2025.09.27

東邦高校サッカー部で顧問処分──部員への暴行を止めず「体罰見過ごし」

【出典】毎日新聞(2025年9月27日配信)
東邦高、男子サッカー部顧問を処分 下宿先男性の部員暴行を止めず

強豪サッカー部での暴行と顧問の不作為

名古屋市名東区の私立東邦高校男子サッカー部で、部員3人が下宿先の男性から暴行を受けた際、顧問の男性教諭が止めず見過ごしたとして、学校から無期限の指導停止処分を受けていたことが分かりました。被害にあった部員3人は転校や転出の手続きを進めており、強豪校サッカー部を揺るがす事態となっています。

下宿先での暴行の詳細

事件は5月中旬の夜に発生。1年生部員が下宿先で、アパート所有者の男性から足蹴りや髪をつかむなどの暴行を受けました。他の部員2人も頭をたたかれる被害に遭いましたが、その場にいた顧問は止めることなく傍観していたとされます。この下宿先は顧問があっせんしたもので、男性は食事の世話なども担っていました。部員が集合時間に遅れたことから生活指導を行っていた際、男性が「大人をなめるな」と言いながら暴力に及んだということです。

学校の対応と顧問の釈明

学校の調査に対し、男性は「寸止めだった」と釈明し、顧問も「普段から面倒を見てくれていたので信頼していた」と説明しました。しかし、部員らが「恐怖を感じた」と証言したことから学校は「体罰」と認定。顧問が部員を守らなかった責任を重く見て処分を決定しました。
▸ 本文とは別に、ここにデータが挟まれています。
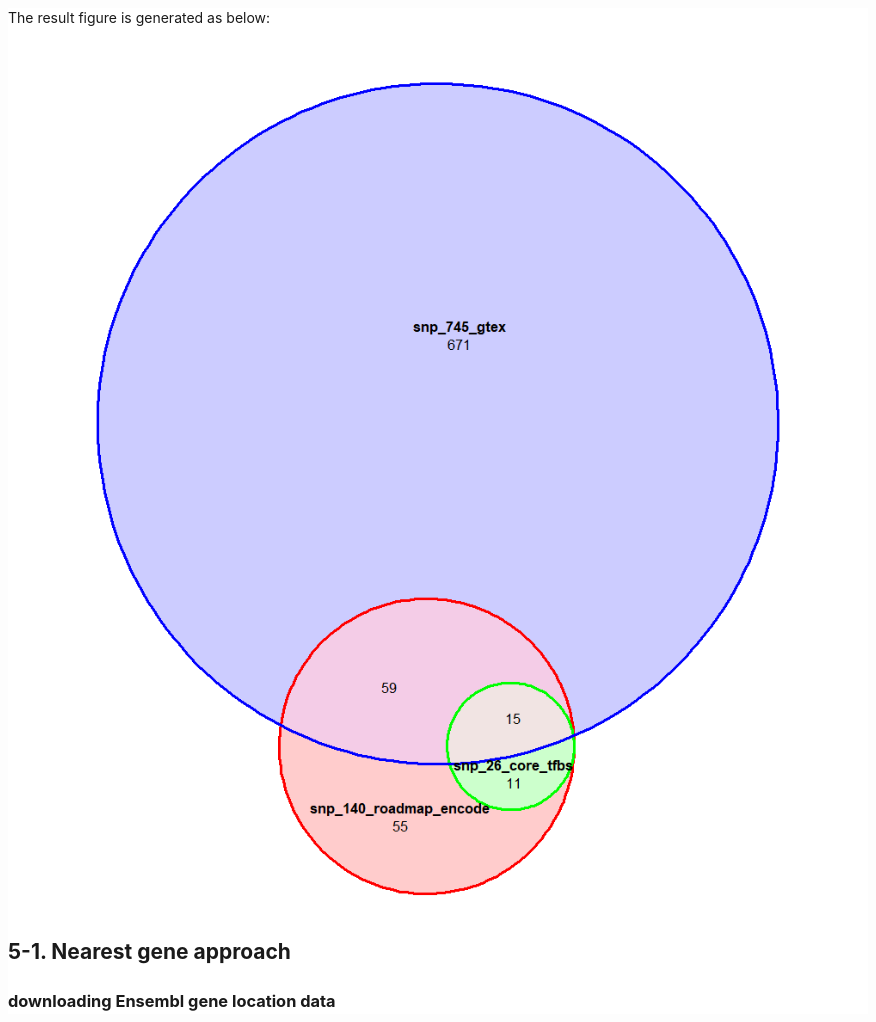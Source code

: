 The result figure is generated as below:

![](./fig/euler_snp_140_roadmap_encode_snp_26_core_tfbs.png)



## 5-1. Nearest gene approach

### downloading Ensembl gene location data
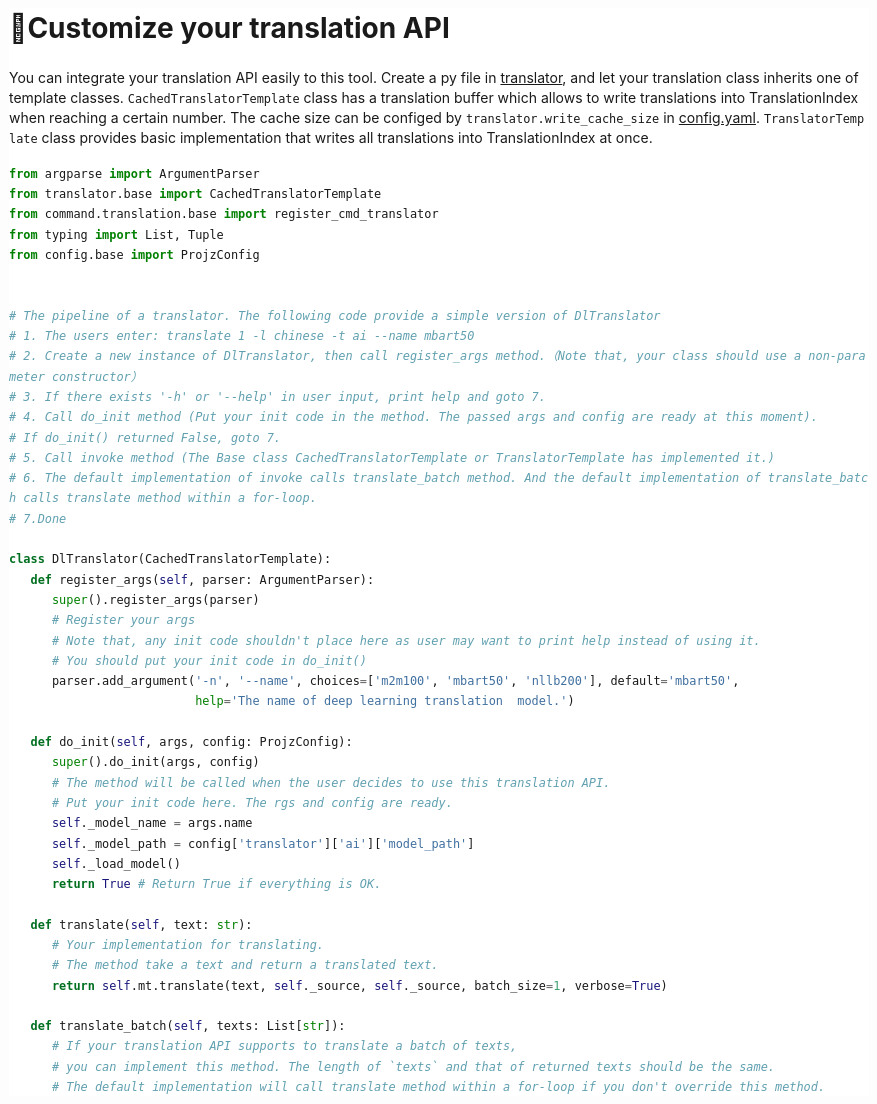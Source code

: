 # 💪Customize your translation API

You can integrate your translation API easily to this tool. Create a py file in [translator](translator), and let your translation class inherits one of template classes. `CachedTranslatorTemplate` class has a translation buffer which allows to write translations into TranslationIndex when reaching a certain number. The cache size can be configed by `translator.write_cache_size` in [config.yaml](config.yaml). `TranslatorTemplate` class provides basic implementation that writes all translations into TranslationIndex at once.

```python
from argparse import ArgumentParser
from translator.base import CachedTranslatorTemplate
from command.translation.base import register_cmd_translator
from typing import List, Tuple
from config.base import ProjzConfig


# The pipeline of a translator. The following code provide a simple version of DlTranslator
# 1. The users enter: translate 1 -l chinese -t ai --name mbart50
# 2. Create a new instance of DlTranslator, then call register_args method.（Note that, your class should use a non-parameter constructor）
# 3. If there exists '-h' or '--help' in user input, print help and goto 7.
# 4. Call do_init method (Put your init code in the method. The passed args and config are ready at this moment).
# If do_init() returned False, goto 7.
# 5. Call invoke method (The Base class CachedTranslatorTemplate or TranslatorTemplate has implemented it.)
# 6. The default implementation of invoke calls translate_batch method. And the default implementation of translate_batch calls translate method within a for-loop.
# 7.Done

class DlTranslator(CachedTranslatorTemplate):
   def register_args(self, parser: ArgumentParser):
      super().register_args(parser)
      # Register your args
      # Note that, any init code shouldn't place here as user may want to print help instead of using it.
      # You should put your init code in do_init()
      parser.add_argument('-n', '--name', choices=['m2m100', 'mbart50', 'nllb200'], default='mbart50',
                          help='The name of deep learning translation  model.')

   def do_init(self, args, config: ProjzConfig):
      super().do_init(args, config)
      # The method will be called when the user decides to use this translation API.
      # Put your init code here. The rgs and config are ready.
      self._model_name = args.name
      self._model_path = config['translator']['ai']['model_path']
      self._load_model()
      return True # Return True if everything is OK.

   def translate(self, text: str):
      # Your implementation for translating.
      # The method take a text and return a translated text.
      return self.mt.translate(text, self._source, self._source, batch_size=1, verbose=True)

   def translate_batch(self, texts: List[str]):
      # If your translation API supports to translate a batch of texts,
      # you can implement this method. The length of `texts` and that of returned texts should be the same.
      # The default implementation will call translate method within a for-loop if you don't override this method.
```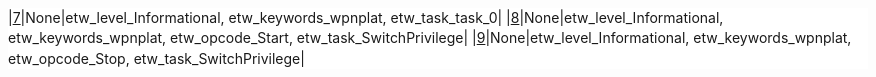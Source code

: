 |[7](events/event-7.md)|None|etw_level_Informational, etw_keywords_wpnplat, etw_task_task_0|
|[8](events/event-8.md)|None|etw_level_Informational, etw_keywords_wpnplat, etw_opcode_Start, etw_task_SwitchPrivilege|
|[9](events/event-9.md)|None|etw_level_Informational, etw_keywords_wpnplat, etw_opcode_Stop, etw_task_SwitchPrivilege|
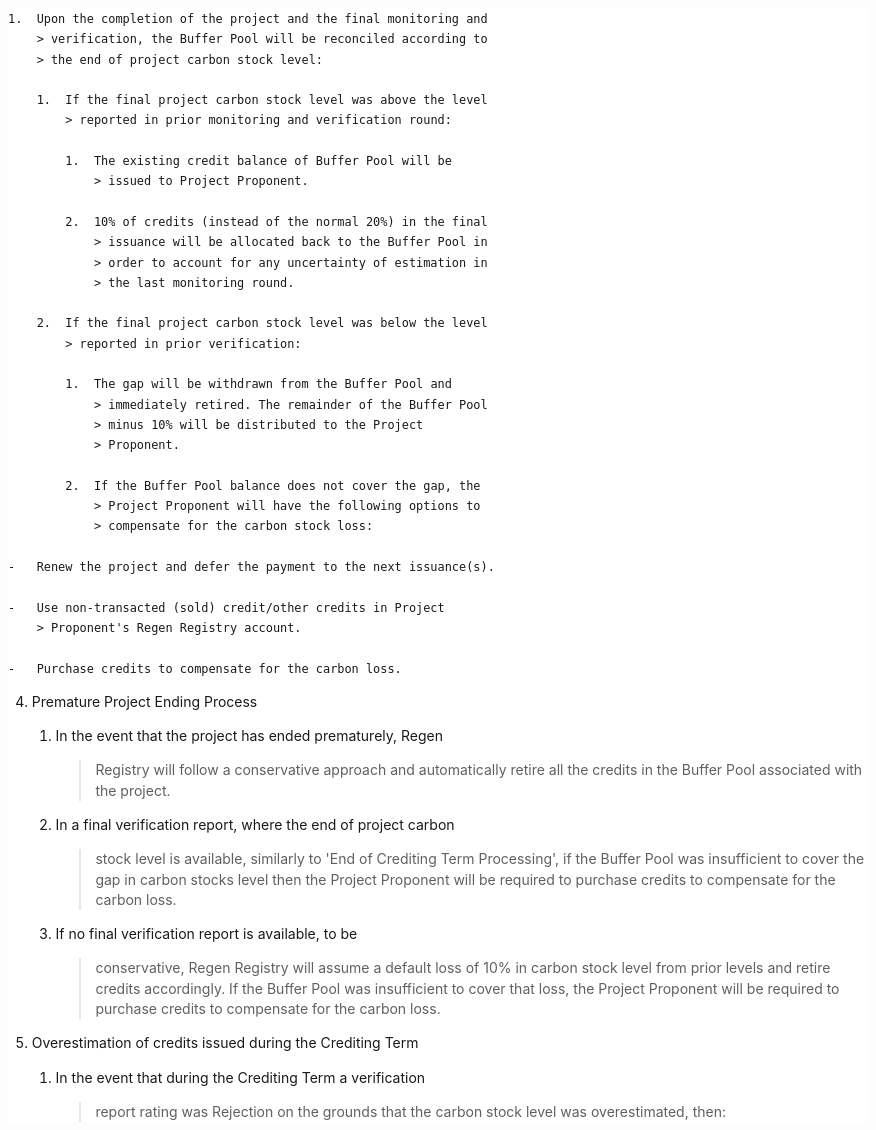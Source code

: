     1.  Upon the completion of the project and the final monitoring and
        > verification, the Buffer Pool will be reconciled according to
        > the end of project carbon stock level:

        1.  If the final project carbon stock level was above the level
            > reported in prior monitoring and verification round:

            1.  The existing credit balance of Buffer Pool will be
                > issued to Project Proponent.

            2.  10% of credits (instead of the normal 20%) in the final
                > issuance will be allocated back to the Buffer Pool in
                > order to account for any uncertainty of estimation in
                > the last monitoring round.

        2.  If the final project carbon stock level was below the level
            > reported in prior verification:

            1.  The gap will be withdrawn from the Buffer Pool and
                > immediately retired. The remainder of the Buffer Pool
                > minus 10% will be distributed to the Project
                > Proponent.

            2.  If the Buffer Pool balance does not cover the gap, the
                > Project Proponent will have the following options to
                > compensate for the carbon stock loss:

    -   Renew the project and defer the payment to the next issuance(s).

    -   Use non-transacted (sold) credit/other credits in Project
        > Proponent's Regen Registry account.

    -   Purchase credits to compensate for the carbon loss.

4.  Premature Project Ending Process

    1.  In the event that the project has ended prematurely, Regen
        > Registry will follow a conservative approach and automatically
        > retire all the credits in the Buffer Pool associated with the
        > project.

    2.  In a final verification report, where the end of project carbon
        > stock level is available, similarly to 'End of Crediting Term
        > Processing', if the Buffer Pool was insufficient to cover the
        > gap in carbon stocks level then the Project Proponent will be
        > required to purchase credits to compensate for the carbon
        > loss.

    3.  If no final verification report is available, to be
        > conservative, Regen Registry will assume a default loss of 10%
        > in carbon stock level from prior levels and retire credits
        > accordingly. If the Buffer Pool was insufficient to cover that
        > loss, the Project Proponent will be required to purchase
        > credits to compensate for the carbon loss.

5.  Overestimation of credits issued during the Crediting Term

    1.  In the event that during the Crediting Term a verification
        > report rating was Rejection on the grounds that the carbon
        > stock level was overestimated, then:

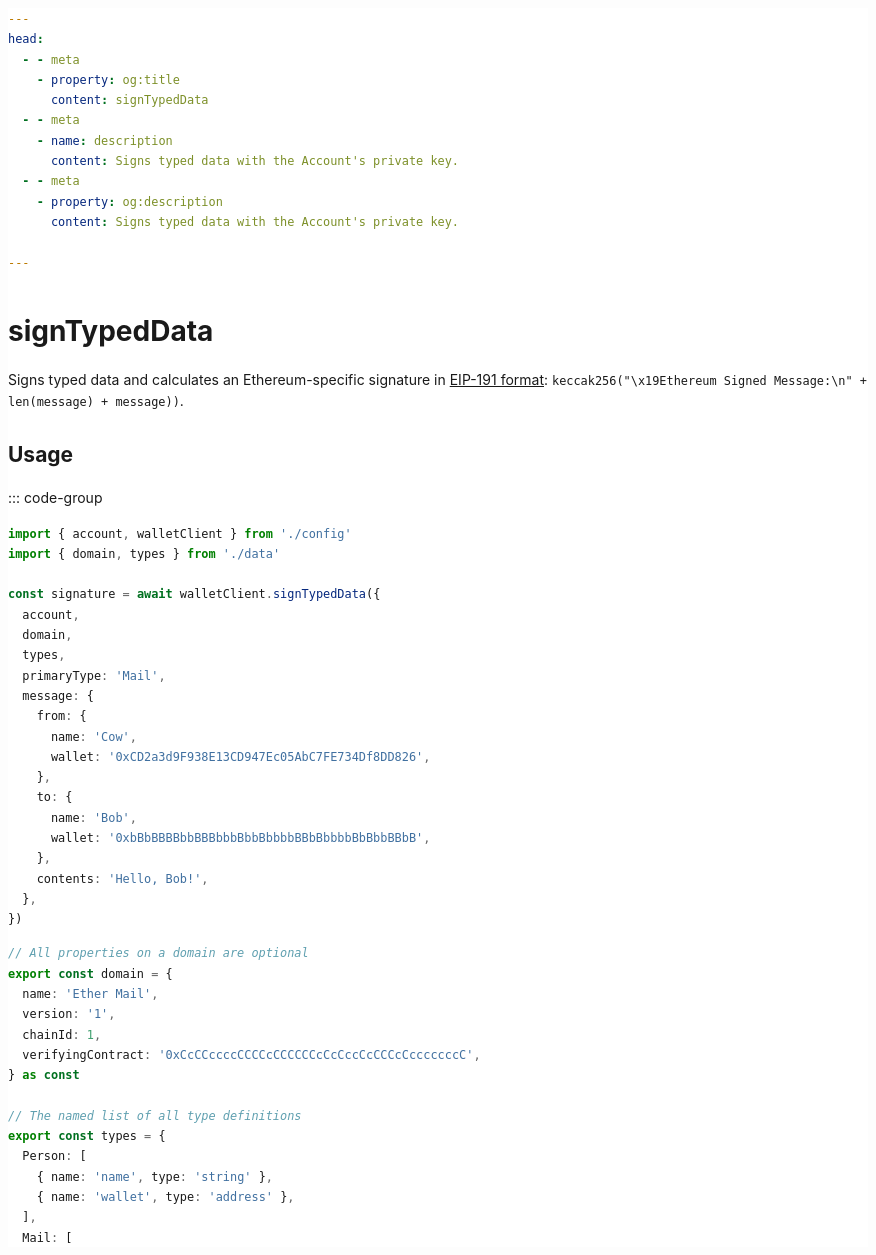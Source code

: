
 ```yaml
---
head:
  - - meta
    - property: og:title
      content: signTypedData
  - - meta
    - name: description
      content: Signs typed data with the Account's private key.
  - - meta
    - property: og:description
      content: Signs typed data with the Account's private key.

---
```


# signTypedData

Signs typed data and calculates an Ethereum-specific signature in [EIP-191 format](https://eips.ethereum.org/EIPS/eip-191): `keccak256("\x19Ethereum Signed Message:\n" + len(message) + message))`.

## Usage

::: code-group

```ts [example.ts]
import { account, walletClient } from './config'
import { domain, types } from './data'

const signature = await walletClient.signTypedData({
  account,
  domain,
  types,
  primaryType: 'Mail',
  message: {
    from: {
      name: 'Cow',
      wallet: '0xCD2a3d9F938E13CD947Ec05AbC7FE734Df8DD826',
    },
    to: {
      name: 'Bob',
      wallet: '0xbBbBBBBbbBBBbbbBbbBbbbbBBbBbbbbBbBbbBBbB',
    },
    contents: 'Hello, Bob!',
  },
})
```

```ts [data.ts]
// All properties on a domain are optional
export const domain = {
  name: 'Ether Mail',
  version: '1',
  chainId: 1,
  verifyingContract: '0xCcCCccccCCCCcCCCCCCcCcCccCcCCCcCcccccccC',
} as const
 
// The named list of all type definitions
export const types = {
  Person: [
    { name: 'name', type: 'string' },
    { name: 'wallet', type: 'address' },
  ],
  Mail: [
```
さらに調査の過程で外部コーチによる不適切発言も判明し、指導から外されています。

雇用クリーンプランナーの視点から

今回の事案は「体罰を直接行ったか否か」だけでなく、「加害行為を止めずに放置した」点が大きな問題です。
・権威ある立場の大人が沈黙することで暴力を黙認した構造
・部員と指導者の間にある圧倒的な力の不均衡
・「信頼していた」という理由で安全配慮義務を放棄した責任

雇用クリーンプランナー(KCP)の観点からは、学校や部活動でも「安全配慮義務」は厳格に求められるべきであり、第三者による暴力を看過した時点で責任が発生します。

まとめ──「見過ごし」もまた暴力

東邦高校サッカー部の問題は、「直接手を出さなくても見過ごすことが加害に等しい」という事実を浮き彫りにしました。教育の場で暴力を防ぐには、現場の全員が「止める責任」を共有する必要があります。あなたの職場や組織でも、問題行為を「見て見ぬふり」していませんか。沈黙や傍観が被害を拡大させることを忘れてはなりません。